By Tess Bennett

After advancing more than 50 per cent in the past six months, shares in medical imaging software business Pro Medicus have reversed direction following its first-half profit miss.

The $10 billion company used the 20 per cent plunge in its valuation as an opportunity to buy back about $2.8 million in stock last week.

Although the stock trades at a sky-high multiple – about 100 times next financial year’s earnings – investors and analysts say the buyback move is a sign the management thinks the shares are undervalued.

Broker Josh Kannourakis, Barrenjoey’s co-head of technology, said that even as some questioned whether buying back the stock at such a high multiple was wise, Pro Medicus added $760 million in value the day after the buyback was activated.

“Its current market cap is $1.2 billion higher than when the buyback started,” Mr Kannourakis said.

On Friday, the shares closed at $98.22, about 9 per cent below their peak.

The bulls are convinced that the stock has further to run and Jefferies’ Wei Sim, who has a $120 price target on Pro Medicus, described “near-term weakness as a good entry point”.

“We agree that PME’s multiple is one which needs to be grown into, but industry checks to understand … [the] cloud competitive landscape has left us more confident of PME’s competitive advantage,” the analyst said.

Pro Medicus chief executive Sam Hupert founded the company with friend Anthony Hall in 1983, selling software to help radiologists manage their practices. Today its core product, Visage, is used by hospitals and radiology clinics to stream medical images to workstations and mobile devices, enabling them to make diagnostic decisions remotely.

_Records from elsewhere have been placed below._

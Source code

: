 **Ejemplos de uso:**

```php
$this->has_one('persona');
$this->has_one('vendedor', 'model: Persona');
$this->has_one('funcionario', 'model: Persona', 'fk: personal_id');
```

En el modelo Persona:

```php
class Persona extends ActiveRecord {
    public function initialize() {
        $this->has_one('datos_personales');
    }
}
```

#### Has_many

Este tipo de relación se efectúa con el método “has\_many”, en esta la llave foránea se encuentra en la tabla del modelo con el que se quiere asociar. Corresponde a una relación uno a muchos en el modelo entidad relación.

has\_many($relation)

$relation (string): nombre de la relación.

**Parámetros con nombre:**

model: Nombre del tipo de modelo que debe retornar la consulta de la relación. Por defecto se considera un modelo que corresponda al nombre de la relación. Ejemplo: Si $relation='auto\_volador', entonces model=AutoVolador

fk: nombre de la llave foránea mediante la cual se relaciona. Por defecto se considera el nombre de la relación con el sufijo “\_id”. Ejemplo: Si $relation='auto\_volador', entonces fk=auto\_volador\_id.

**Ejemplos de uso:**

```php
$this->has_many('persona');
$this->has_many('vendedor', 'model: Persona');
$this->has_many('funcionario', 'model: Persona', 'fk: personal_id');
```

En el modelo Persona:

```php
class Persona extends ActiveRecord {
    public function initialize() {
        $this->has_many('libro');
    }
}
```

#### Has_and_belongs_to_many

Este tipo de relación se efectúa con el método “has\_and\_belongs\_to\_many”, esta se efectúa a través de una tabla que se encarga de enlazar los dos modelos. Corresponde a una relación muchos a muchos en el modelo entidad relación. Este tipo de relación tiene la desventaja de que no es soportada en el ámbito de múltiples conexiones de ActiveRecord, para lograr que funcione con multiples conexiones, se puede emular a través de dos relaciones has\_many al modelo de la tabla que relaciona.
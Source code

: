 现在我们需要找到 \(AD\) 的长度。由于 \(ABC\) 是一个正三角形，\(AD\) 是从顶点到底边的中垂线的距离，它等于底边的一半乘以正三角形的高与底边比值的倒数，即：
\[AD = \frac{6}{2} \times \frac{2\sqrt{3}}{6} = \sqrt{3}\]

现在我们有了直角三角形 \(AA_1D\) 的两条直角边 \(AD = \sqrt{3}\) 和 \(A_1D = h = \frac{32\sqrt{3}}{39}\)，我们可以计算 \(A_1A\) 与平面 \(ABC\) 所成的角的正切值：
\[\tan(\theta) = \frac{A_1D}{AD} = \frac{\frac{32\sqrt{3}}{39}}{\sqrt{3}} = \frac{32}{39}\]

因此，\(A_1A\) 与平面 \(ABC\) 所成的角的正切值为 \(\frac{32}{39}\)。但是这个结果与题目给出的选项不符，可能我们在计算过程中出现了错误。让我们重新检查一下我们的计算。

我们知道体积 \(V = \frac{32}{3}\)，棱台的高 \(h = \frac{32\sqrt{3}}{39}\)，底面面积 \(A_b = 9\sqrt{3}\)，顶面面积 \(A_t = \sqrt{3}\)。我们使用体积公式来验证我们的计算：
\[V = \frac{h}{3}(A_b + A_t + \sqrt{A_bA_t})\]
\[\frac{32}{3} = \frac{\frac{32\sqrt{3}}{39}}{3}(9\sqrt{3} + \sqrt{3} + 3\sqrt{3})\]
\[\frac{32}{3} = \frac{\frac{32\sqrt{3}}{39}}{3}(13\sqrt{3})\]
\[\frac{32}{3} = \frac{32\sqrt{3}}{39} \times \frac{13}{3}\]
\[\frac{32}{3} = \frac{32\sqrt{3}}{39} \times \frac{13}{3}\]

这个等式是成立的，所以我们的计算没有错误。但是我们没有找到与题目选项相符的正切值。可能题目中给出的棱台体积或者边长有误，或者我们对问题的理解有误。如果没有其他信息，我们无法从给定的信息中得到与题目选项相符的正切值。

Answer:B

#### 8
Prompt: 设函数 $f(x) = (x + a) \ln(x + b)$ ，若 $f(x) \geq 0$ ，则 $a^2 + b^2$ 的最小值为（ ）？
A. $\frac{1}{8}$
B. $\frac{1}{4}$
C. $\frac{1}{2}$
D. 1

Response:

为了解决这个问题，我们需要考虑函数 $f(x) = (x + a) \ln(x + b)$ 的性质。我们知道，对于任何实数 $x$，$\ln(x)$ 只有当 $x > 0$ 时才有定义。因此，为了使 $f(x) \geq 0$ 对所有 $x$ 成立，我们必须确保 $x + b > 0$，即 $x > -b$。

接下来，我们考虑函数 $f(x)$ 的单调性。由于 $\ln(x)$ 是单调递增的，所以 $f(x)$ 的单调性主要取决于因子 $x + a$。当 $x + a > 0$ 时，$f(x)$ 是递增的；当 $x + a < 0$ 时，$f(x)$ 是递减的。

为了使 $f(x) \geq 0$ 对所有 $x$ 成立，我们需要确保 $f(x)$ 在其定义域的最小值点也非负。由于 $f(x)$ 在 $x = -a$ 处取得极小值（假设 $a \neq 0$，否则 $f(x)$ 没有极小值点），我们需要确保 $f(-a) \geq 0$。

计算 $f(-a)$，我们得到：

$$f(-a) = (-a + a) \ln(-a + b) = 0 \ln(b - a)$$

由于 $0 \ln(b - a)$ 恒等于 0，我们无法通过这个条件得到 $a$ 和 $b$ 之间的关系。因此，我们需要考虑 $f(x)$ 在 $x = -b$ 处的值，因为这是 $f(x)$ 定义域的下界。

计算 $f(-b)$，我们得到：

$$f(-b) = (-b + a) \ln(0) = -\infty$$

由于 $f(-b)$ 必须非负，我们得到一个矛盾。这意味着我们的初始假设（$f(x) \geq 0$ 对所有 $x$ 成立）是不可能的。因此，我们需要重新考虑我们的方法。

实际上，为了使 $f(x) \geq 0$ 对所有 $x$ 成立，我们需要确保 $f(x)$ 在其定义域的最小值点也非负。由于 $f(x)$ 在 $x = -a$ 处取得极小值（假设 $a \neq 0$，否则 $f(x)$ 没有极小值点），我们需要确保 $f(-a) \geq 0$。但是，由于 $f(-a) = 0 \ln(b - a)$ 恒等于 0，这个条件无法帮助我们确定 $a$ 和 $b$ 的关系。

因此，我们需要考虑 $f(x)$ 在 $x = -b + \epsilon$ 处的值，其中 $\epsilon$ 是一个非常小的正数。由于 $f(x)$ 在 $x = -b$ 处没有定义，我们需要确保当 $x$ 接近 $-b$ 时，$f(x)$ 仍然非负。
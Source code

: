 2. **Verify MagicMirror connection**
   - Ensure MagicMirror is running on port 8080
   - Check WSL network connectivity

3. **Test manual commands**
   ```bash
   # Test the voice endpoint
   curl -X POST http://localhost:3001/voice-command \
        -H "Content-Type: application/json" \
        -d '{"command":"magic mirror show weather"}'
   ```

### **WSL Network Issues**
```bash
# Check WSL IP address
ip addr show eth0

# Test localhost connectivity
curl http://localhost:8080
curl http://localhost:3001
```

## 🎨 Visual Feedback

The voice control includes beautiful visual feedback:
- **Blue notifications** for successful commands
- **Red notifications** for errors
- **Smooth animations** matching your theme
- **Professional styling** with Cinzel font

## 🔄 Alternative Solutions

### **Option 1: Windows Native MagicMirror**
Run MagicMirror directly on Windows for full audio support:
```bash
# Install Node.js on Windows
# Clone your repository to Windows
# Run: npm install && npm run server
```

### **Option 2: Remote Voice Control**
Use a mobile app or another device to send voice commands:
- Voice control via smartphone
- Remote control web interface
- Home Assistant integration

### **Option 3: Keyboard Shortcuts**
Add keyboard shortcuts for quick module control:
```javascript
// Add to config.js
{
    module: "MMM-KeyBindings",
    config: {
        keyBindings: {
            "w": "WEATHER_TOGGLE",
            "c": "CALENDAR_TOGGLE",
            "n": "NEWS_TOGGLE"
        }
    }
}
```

The stock, floated in 2000 at $1.15 a piece, has won over investors thanks to Pro Medicus’ dual position as a growth company and a profitable one that pays dividends.

Investors have piled in over the past six months after the company signed a string of big contracts with US healthcare groups, including a 10-year $140 million deal with Texas hospital operator Baylor Scott & White Health.

At such a rich valuation, analysts are wary of missing lofty future growth targets as well as fresh competition from legacy players such as GE Healthcare, Philips, and Siemens. They would have to play catch-up to develop cloud-based software capable of threatening Pro Medicus’ position.

“PME is, in our opinion, years ahead of competitors in terms of its technology and continues to invest to maintain this lead,” Mr Kannourakis said.

Citi has sell recommendation

Citi healthcare analyst Mathieu Chevrier has a sell recommendation on the stock.

“While we expect significant revenue and EPS growth to the end of the decade … the current valuation implies even higher growth, which over time may become more difficult to achieve due to market share/size,” Mr Chevrier wrote.

Tobias Yao, a portfolio manager at Wilson Asset Management, said the founders’ stake – they own 48 per cent of the business – was the key to the bull thesis, giving minority shareholders confidence that the management was focused on the long term.

“Sam Hupert is one of the most impressive technology entrepreneurs in Australia and frankly doesn’t get enough credit for the world-class business that he has created,” Mr Yao said.

WAM topped up its stake in Pro Medicus two years ago when rising interest rates triggered a sell-off in tech stocks.

“We sat together as a team to work out what are the best tech companies to own to effectively ride out what, we thought, could be a pretty tough period. Pro Medicus was top of our list and this has worked out very well for us,” Mr Yao said.

“If you purely look at the operating metrics, Pro Medicus is world-class in terms of sustaining its margins and top-line growth for a long time.

“They have 50 per cent earnings margins while delivering 30 per cent growth, year in, year out.”

Backers say the company’s next wave of growth could come from expanding its target market by selling software to other specialty areas such as cardiology.

Further out, the company has developed an augmented reality app for Apple’s Vision Pro to replace workstations for radiologists examining scans, and is exploring how to cash in on the AI boom in diagnostic software.

“They are on the precipice of a few big things in the industry, so I still think there’s value at the current price,” Mr Yao said.

In comparison to the AI-fuelled rally on Wall Street, analysts and investors say it’s too early to determine how AI could influence Pro Medicus’ valuation.

“At this point in time, it’s difficult to get a sense of how much AI revenues are baked into PME’s valuation, given there are no AI revenues generated by PME as yet,” RBC Capital Markets’ Garry Sherriff said.

Its Visage software “will continue to be the main contributor over the next few years”.